(Provided data):
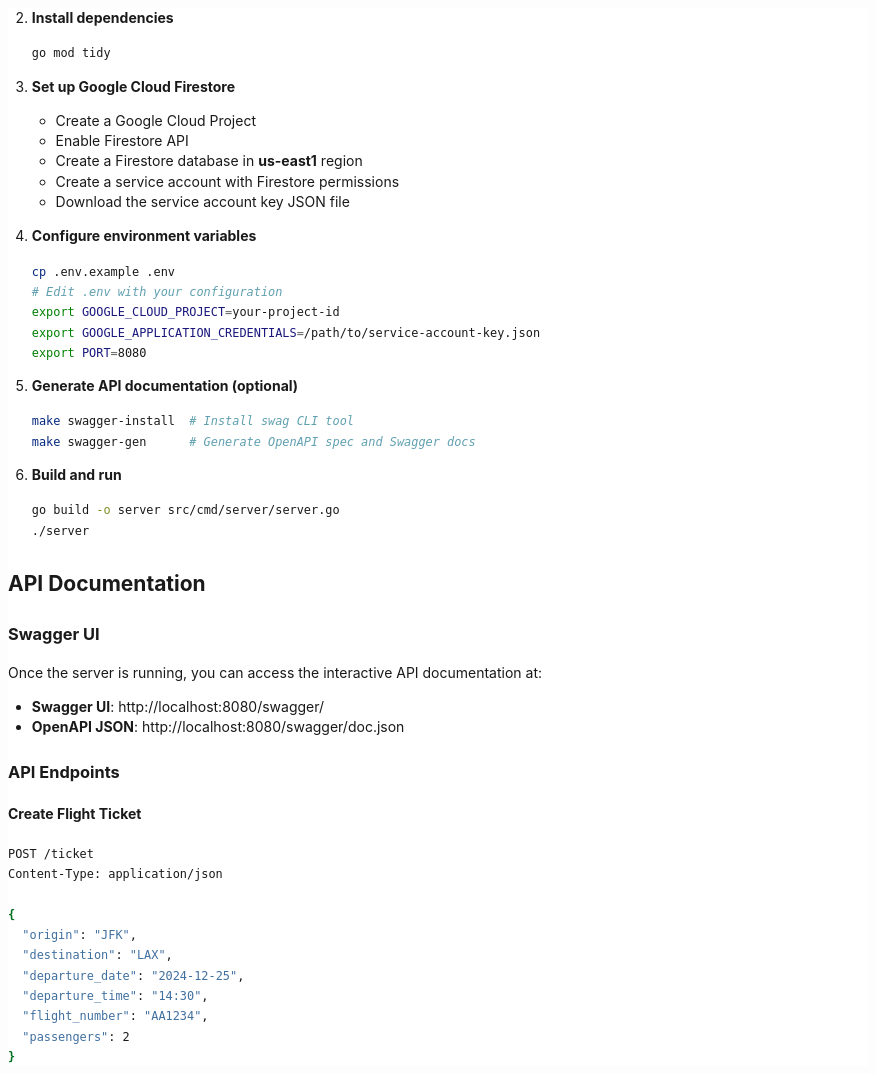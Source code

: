 2. **Install dependencies**
   ```bash
   go mod tidy
   ```

3. **Set up Google Cloud Firestore**
   - Create a Google Cloud Project
   - Enable Firestore API
   - Create a Firestore database in **us-east1** region
   - Create a service account with Firestore permissions
   - Download the service account key JSON file

4. **Configure environment variables**
   ```bash
   cp .env.example .env
   # Edit .env with your configuration
   export GOOGLE_CLOUD_PROJECT=your-project-id
   export GOOGLE_APPLICATION_CREDENTIALS=/path/to/service-account-key.json
   export PORT=8080
   ```

5. **Generate API documentation (optional)**
   ```bash
   make swagger-install  # Install swag CLI tool
   make swagger-gen      # Generate OpenAPI spec and Swagger docs
   ```

6. **Build and run**
   ```bash
   go build -o server src/cmd/server/server.go
   ./server
   ```

## API Documentation

### Swagger UI
Once the server is running, you can access the interactive API documentation at:
- **Swagger UI**: http://localhost:8080/swagger/
- **OpenAPI JSON**: http://localhost:8080/swagger/doc.json

### API Endpoints

#### Create Flight Ticket
```bash
POST /ticket
Content-Type: application/json

{
  "origin": "JFK",
  "destination": "LAX",
  "departure_date": "2024-12-25",
  "departure_time": "14:30",
  "flight_number": "AA1234",
  "passengers": 2
}
```
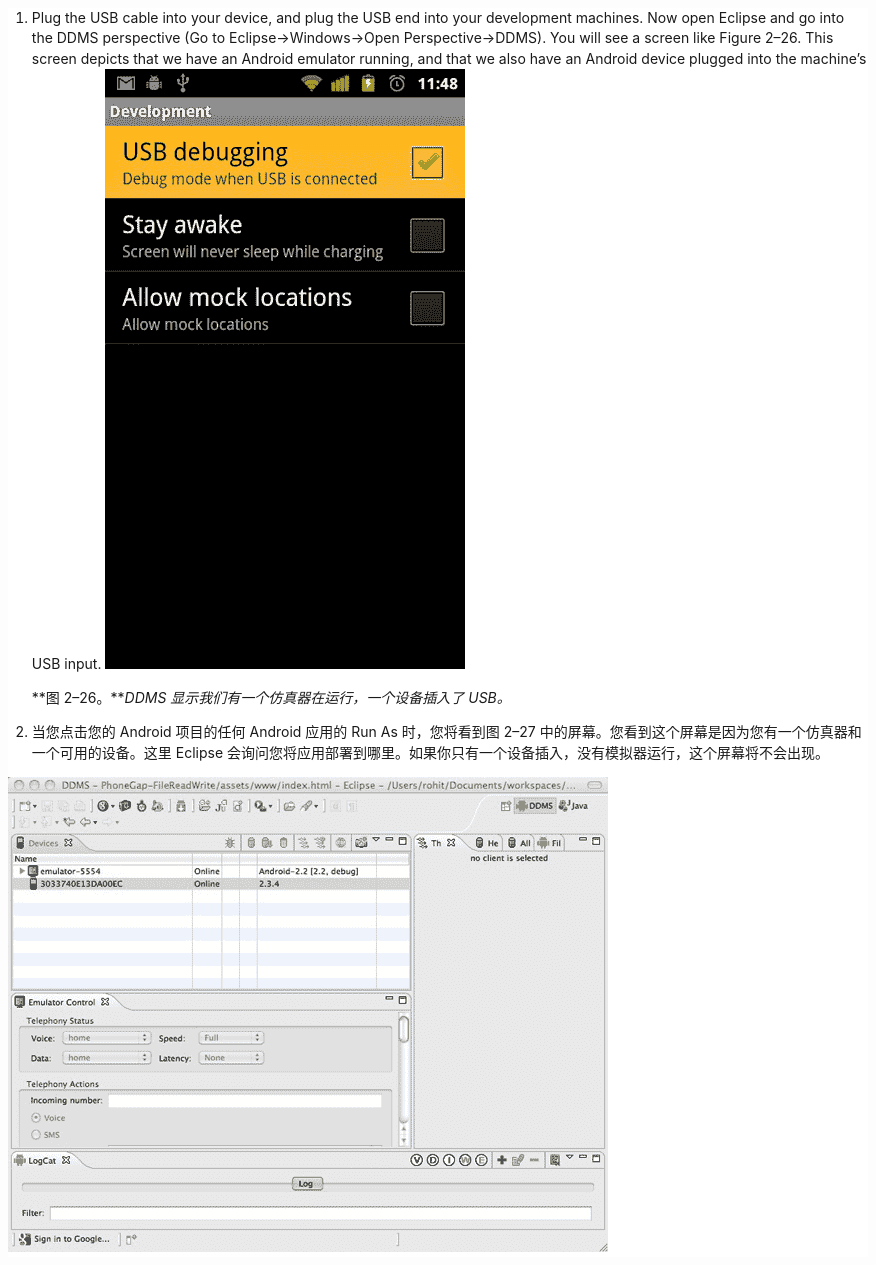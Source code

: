 1.  Plug the USB cable into your device, and plug the USB end into your development machines. Now open Eclipse and go into the DDMS perspective (Go to Eclipse->Windows->Open Perspective->DDMS). You will see a screen like Figure 2–26. This screen depicts that we have an Android emulator running, and that we also have an Android device plugged into the machine’s USB input. ![images](img/9781430239031_Fig02-26.jpg)

    **图 2–26。***DDMS 显示我们有一个仿真器在运行，一个设备插入了 USB。*

2.  当您点击您的 Android 项目的任何 Android 应用的 Run As 时，您将看到图 2–27 中的屏幕。您看到这个屏幕是因为您有一个仿真器和一个可用的设备。这里 Eclipse 会询问您将应用部署到哪里。如果你只有一个设备插入，没有模拟器运行，这个屏幕将不会出现。

![images](img/9781430239031_Fig02-27.jpg)
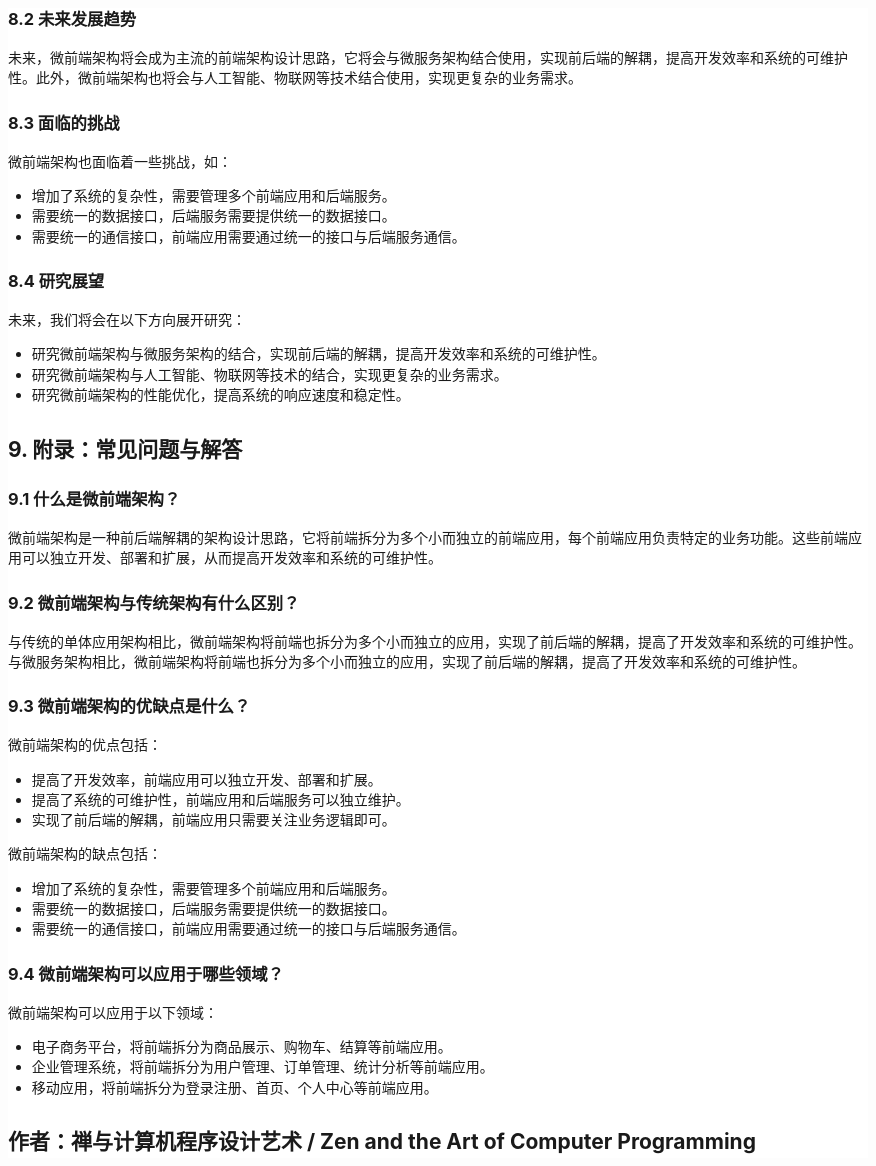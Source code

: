 ### 8.2 未来发展趋势

未来，微前端架构将会成为主流的前端架构设计思路，它将会与微服务架构结合使用，实现前后端的解耦，提高开发效率和系统的可维护性。此外，微前端架构也将会与人工智能、物联网等技术结合使用，实现更复杂的业务需求。

### 8.3 面临的挑战

微前端架构也面临着一些挑战，如：

* 增加了系统的复杂性，需要管理多个前端应用和后端服务。
* 需要统一的数据接口，后端服务需要提供统一的数据接口。
* 需要统一的通信接口，前端应用需要通过统一的接口与后端服务通信。

### 8.4 研究展望

未来，我们将会在以下方向展开研究：

* 研究微前端架构与微服务架构的结合，实现前后端的解耦，提高开发效率和系统的可维护性。
* 研究微前端架构与人工智能、物联网等技术的结合，实现更复杂的业务需求。
* 研究微前端架构的性能优化，提高系统的响应速度和稳定性。

## 9. 附录：常见问题与解答

### 9.1 什么是微前端架构？

微前端架构是一种前后端解耦的架构设计思路，它将前端拆分为多个小而独立的前端应用，每个前端应用负责特定的业务功能。这些前端应用可以独立开发、部署和扩展，从而提高开发效率和系统的可维护性。

### 9.2 微前端架构与传统架构有什么区别？

与传统的单体应用架构相比，微前端架构将前端也拆分为多个小而独立的应用，实现了前后端的解耦，提高了开发效率和系统的可维护性。与微服务架构相比，微前端架构将前端也拆分为多个小而独立的应用，实现了前后端的解耦，提高了开发效率和系统的可维护性。

### 9.3 微前端架构的优缺点是什么？

微前端架构的优点包括：

* 提高了开发效率，前端应用可以独立开发、部署和扩展。
* 提高了系统的可维护性，前端应用和后端服务可以独立维护。
* 实现了前后端的解耦，前端应用只需要关注业务逻辑即可。

微前端架构的缺点包括：

* 增加了系统的复杂性，需要管理多个前端应用和后端服务。
* 需要统一的数据接口，后端服务需要提供统一的数据接口。
* 需要统一的通信接口，前端应用需要通过统一的接口与后端服务通信。

### 9.4 微前端架构可以应用于哪些领域？

微前端架构可以应用于以下领域：

* 电子商务平台，将前端拆分为商品展示、购物车、结算等前端应用。
* 企业管理系统，将前端拆分为用户管理、订单管理、统计分析等前端应用。
* 移动应用，将前端拆分为登录注册、首页、个人中心等前端应用。

## 作者：禅与计算机程序设计艺术 / Zen and the Art of Computer Programming

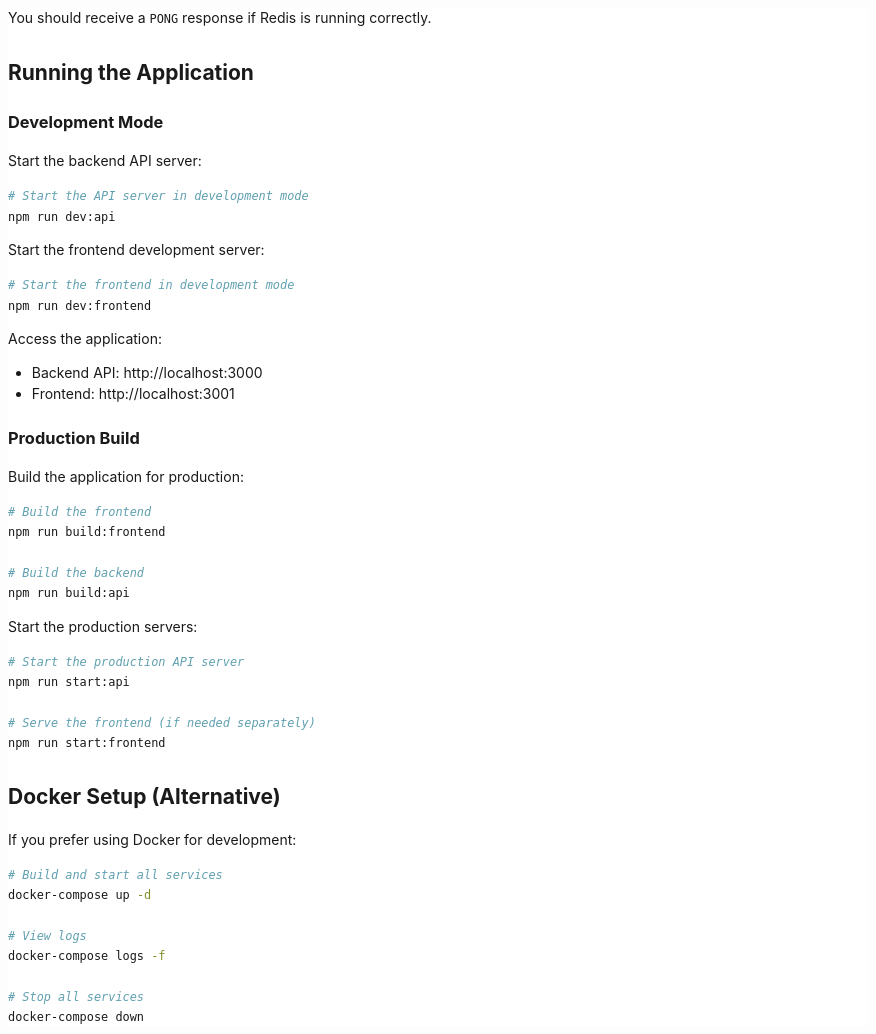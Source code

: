 You should receive a `PONG` response if Redis is running correctly.

## Running the Application

### Development Mode

Start the backend API server:

```bash
# Start the API server in development mode
npm run dev:api
```

Start the frontend development server:

```bash
# Start the frontend in development mode
npm run dev:frontend
```

Access the application:
- Backend API: http://localhost:3000
- Frontend: http://localhost:3001

### Production Build

Build the application for production:

```bash
# Build the frontend
npm run build:frontend

# Build the backend
npm run build:api
```

Start the production servers:

```bash
# Start the production API server
npm run start:api

# Serve the frontend (if needed separately)
npm run start:frontend
```

## Docker Setup (Alternative)

If you prefer using Docker for development:

```bash
# Build and start all services
docker-compose up -d

# View logs
docker-compose logs -f

# Stop all services
docker-compose down
```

(Your goal): All lines in the records that contain "部署和扩展" are to be copied and returned.

(Finished exercise):
微前端架构是一种前后端解耦的架构设计思路，它将前端拆分为多个小而独立的前端应用，每个前端应用负责特定的业务功能。这些前端应用可以独立开发、部署和扩展，从而提高开发效率和系统的可维护性。
* 提高了开发效率，前端应用可以独立开发、部署和扩展。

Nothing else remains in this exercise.